Fighting with computers

Computers are not always friendly.

Thursday, May 12, 2016

Dropcutter oddities

A while ago I decided to implement the drop-cutter algorithm as part of an ongoing software project. I found very interesting Anders Wallin website and his Opencamlib software. But the project I was working on was java-based.

Once I had a working implementation I realized that while most of the output made sense, there were a few odds points that were clearly wrong.

In a nutshell, the idea of drop-cutter algorithm is that it works by simulating a tool is being dropped till it touches the 3D model whose tool-path we are trying to obtain.  Using such a tool-path on a CNC machine equipped with the same tool, will render a geometrically accurate copy of the model.

The algorithm checks, for each XY tool location, which is the highest Z-axis value that causes a contact point between the tool tip and the object's 3D model. We use a triangular mesh for our models (STL files).  Three types of checks are performed:

  1. Whether the tool tip touches a triangle's vertex.
  2. Whether the tool tip touches a triangle's edge.
  3. Whether the tool tip touches a triangle's facet.
The contact point closer to the top (zmax) is selected for each XY coordinate tested. 




If we represent the obtained 3d coordinates of these points graphically, we should see that tool tip is never penetrating model mesh but would stay tangent to it.

So once you get your data and some of the points seem to be too-low you wonder what may be wrong. If your calculations are right most of the time, is it some rounding error or what?

After banging my head against the wall for a little while, I realized some of the ideas of my implementation were wrong.

Facet test

To determine the contact point of a tool with a triangle I determine the contact point between the plane the triangle is on and the tool axis. If there is not contact we can ignore that triangle safely. If there is a contact, then,  depending of the geometry of the tool tip, calculate the tool height that corresponds to that contact. Now project that tool coordinate back to the triangle, using the triangle normal inverted, is the tool-triangle contact point inside the triangle? If not ignore the calculated tool height.
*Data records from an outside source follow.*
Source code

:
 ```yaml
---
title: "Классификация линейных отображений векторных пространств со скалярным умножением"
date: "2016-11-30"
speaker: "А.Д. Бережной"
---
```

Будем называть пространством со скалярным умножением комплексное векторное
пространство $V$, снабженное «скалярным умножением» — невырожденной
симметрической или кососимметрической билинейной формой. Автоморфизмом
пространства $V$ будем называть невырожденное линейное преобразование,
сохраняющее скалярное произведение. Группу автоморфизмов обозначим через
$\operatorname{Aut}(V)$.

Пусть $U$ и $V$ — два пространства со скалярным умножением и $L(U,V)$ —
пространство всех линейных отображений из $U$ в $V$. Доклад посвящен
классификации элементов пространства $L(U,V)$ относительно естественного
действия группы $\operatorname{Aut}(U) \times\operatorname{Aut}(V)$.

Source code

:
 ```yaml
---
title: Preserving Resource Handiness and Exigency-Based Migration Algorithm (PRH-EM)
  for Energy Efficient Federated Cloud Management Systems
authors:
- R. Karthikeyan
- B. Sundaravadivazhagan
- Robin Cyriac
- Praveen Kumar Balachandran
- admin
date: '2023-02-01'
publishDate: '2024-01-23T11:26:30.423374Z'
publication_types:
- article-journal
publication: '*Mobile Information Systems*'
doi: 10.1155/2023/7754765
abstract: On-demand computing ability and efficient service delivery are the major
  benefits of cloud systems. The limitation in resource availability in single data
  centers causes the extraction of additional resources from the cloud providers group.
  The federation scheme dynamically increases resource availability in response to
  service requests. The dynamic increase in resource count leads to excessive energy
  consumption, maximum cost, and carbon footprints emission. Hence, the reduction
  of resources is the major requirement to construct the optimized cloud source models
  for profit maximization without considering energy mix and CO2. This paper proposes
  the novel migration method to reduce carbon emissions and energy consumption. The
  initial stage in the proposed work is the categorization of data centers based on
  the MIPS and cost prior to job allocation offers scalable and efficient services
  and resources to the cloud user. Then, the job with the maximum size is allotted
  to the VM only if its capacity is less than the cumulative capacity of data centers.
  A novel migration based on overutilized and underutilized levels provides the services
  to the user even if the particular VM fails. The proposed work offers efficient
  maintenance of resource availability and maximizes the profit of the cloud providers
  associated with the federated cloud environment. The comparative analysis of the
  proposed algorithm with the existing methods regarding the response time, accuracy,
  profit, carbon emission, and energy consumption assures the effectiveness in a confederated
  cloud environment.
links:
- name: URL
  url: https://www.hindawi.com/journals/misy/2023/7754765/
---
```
Unfortunately I discovered that at times the contact point is outside of the triangle face but for a short margin, due to face-to-tool-axis orientation, and if the point is ignored then the tool path produced will severe that triangle with the tool.  The solution I am using so far is to relay a bit the last check while I figure out a more rigorous check.

Edge test

I am not entirely happy with the way I do the edge test. The basic idea is that I calculate the minimum distance from the edge to the tool axis on a top 2d projection. If the distance is larger than tool radius then there is not contact, but if lower then there is contact. What I reckon is incorrect is to assume the contact point matches the vertical of the perpendicular distance on the 2d top projection.

Update:

I was lucky my friend Rafa was attacking the same problem with a more thorough view, which led him to a better solution that made me aware of what I was doing wrong. What happened was that my edge test was poor. More than a proper test it was a wild hack. It is true that for an edge to be touching the tool it has to be within the vertical projection of it, but that is only a necessary condition. Because my edge test was failing sometimes, I looked toward the facet test as the one to blame but I was wrong, facet test was ok, but with my hack I was making the facet test to detect some of the edges the edge test was failing to catch.

Long story short, we are looking for the tangent point of the edge and tool tip. If we model both as 3d equations we look for the solution that is unique (tangent) as opposed to these others that present two solutions (secant). Things get a bit messy but solvable. Once edge test is done properly I can safely remove my hack from the facet test and it is all good.